=== Directions for this task ===
All entries given below are to be returned word for word.

=== Data excerpts ===

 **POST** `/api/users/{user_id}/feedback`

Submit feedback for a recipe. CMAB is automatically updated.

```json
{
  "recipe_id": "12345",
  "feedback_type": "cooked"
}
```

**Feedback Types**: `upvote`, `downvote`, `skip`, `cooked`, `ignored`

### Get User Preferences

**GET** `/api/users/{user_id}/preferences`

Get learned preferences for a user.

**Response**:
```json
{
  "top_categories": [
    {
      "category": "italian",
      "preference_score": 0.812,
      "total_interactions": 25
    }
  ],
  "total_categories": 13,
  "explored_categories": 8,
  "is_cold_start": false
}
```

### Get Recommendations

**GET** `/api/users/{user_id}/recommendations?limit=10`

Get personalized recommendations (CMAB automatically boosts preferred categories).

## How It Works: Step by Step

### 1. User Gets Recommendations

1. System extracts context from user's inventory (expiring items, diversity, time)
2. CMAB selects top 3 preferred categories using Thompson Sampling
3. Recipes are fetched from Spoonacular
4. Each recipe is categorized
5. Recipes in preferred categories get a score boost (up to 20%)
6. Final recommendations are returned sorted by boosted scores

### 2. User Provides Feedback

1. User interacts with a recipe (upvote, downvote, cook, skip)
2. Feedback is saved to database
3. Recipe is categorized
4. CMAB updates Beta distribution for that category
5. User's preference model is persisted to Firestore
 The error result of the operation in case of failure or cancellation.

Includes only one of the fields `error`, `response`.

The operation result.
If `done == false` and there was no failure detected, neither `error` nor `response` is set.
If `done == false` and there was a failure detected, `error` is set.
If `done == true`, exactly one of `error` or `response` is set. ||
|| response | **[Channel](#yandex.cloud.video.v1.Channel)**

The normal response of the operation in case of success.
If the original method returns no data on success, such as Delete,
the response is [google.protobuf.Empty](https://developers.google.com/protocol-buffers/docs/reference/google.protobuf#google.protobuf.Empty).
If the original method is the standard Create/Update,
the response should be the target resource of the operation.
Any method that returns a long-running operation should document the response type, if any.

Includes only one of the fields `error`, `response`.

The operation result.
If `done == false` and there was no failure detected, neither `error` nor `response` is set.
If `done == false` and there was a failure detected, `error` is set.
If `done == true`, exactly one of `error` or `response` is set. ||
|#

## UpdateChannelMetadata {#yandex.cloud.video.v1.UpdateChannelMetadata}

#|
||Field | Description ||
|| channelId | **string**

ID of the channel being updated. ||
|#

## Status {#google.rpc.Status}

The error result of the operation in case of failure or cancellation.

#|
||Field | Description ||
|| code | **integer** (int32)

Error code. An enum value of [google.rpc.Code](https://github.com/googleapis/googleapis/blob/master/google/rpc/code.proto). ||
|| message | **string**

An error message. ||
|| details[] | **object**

=== Answer to the problem ===
 **POST** `/api/users/{user_id}/feedback`

Submit feedback for a recipe. CMAB is automatically updated.

```json
{
  "recipe_id": "12345",
  "feedback_type": "cooked"
}
```

**Feedback Types**: `upvote`, `downvote`, `skip`, `cooked`, `ignored`

### Get User Preferences

**GET** `/api/users/{user_id}/preferences`

Get learned preferences for a user.

**Response**:
```json
{
  "top_categories": [
    {
      "category": "italian",
      "preference_score": 0.812,
      "total_interactions": 25
    }
  ],
  "total_categories": 13,
  "explored_categories": 8,
  "is_cold_start": false
}
```

### Get Recommendations

**GET** `/api/users/{user_id}/recommendations?limit=10`

Get personalized recommendations (CMAB automatically boosts preferred categories).

## How It Works: Step by Step

### 1. User Gets Recommendations

1. System extracts context from user's inventory (expiring items, diversity, time)
2. CMAB selects top 3 preferred categories using Thompson Sampling
3. Recipes are fetched from Spoonacular
4. Each recipe is categorized
5. Recipes in preferred categories get a score boost (up to 20%)
6. Final recommendations are returned sorted by boosted scores

### 2. User Provides Feedback

1. User interacts with a recipe (upvote, downvote, cook, skip)
2. Feedback is saved to database
3. Recipe is categorized
4. CMAB updates Beta distribution for that category
5. User's preference model is persisted to Firestore
 The error result of the operation in case of failure or cancellation.

Includes only one of the fields `error`, `response`.

The operation result.
If `done == false` and there was no failure detected, neither `error` nor `response` is set.
If `done == false` and there was a failure detected, `error` is set.
If `done == true`, exactly one of `error` or `response` is set. ||
|| response | **[Channel](#yandex.cloud.video.v1.Channel)**

The normal response of the operation in case of success.
If the original method returns no data on success, such as Delete,
the response is [google.protobuf.Empty](https://developers.google.com/protocol-buffers/docs/reference/google.protobuf#google.protobuf.Empty).
If the original method is the standard Create/Update,
the response should be the target resource of the operation.
Any method that returns a long-running operation should document the response type, if any.

Includes only one of the fields `error`, `response`.

The operation result.
If `done == false` and there was no failure detected, neither `error` nor `response` is set.
If `done == false` and there was a failure detected, `error` is set.
If `done == true`, exactly one of `error` or `response` is set. ||
|#

## UpdateChannelMetadata {#yandex.cloud.video.v1.UpdateChannelMetadata}

#|
||Field | Description ||
|| channelId | **string**

ID of the channel being updated. ||
|#

## Status {#google.rpc.Status}

The error result of the operation in case of failure or cancellation.

#|
||Field | Description ||
|| code | **integer** (int32)

Error code. An enum value of [google.rpc.Code](https://github.com/googleapis/googleapis/blob/master/google/rpc/code.proto). ||
|| message | **string**

An error message. ||
|| details[] | **object**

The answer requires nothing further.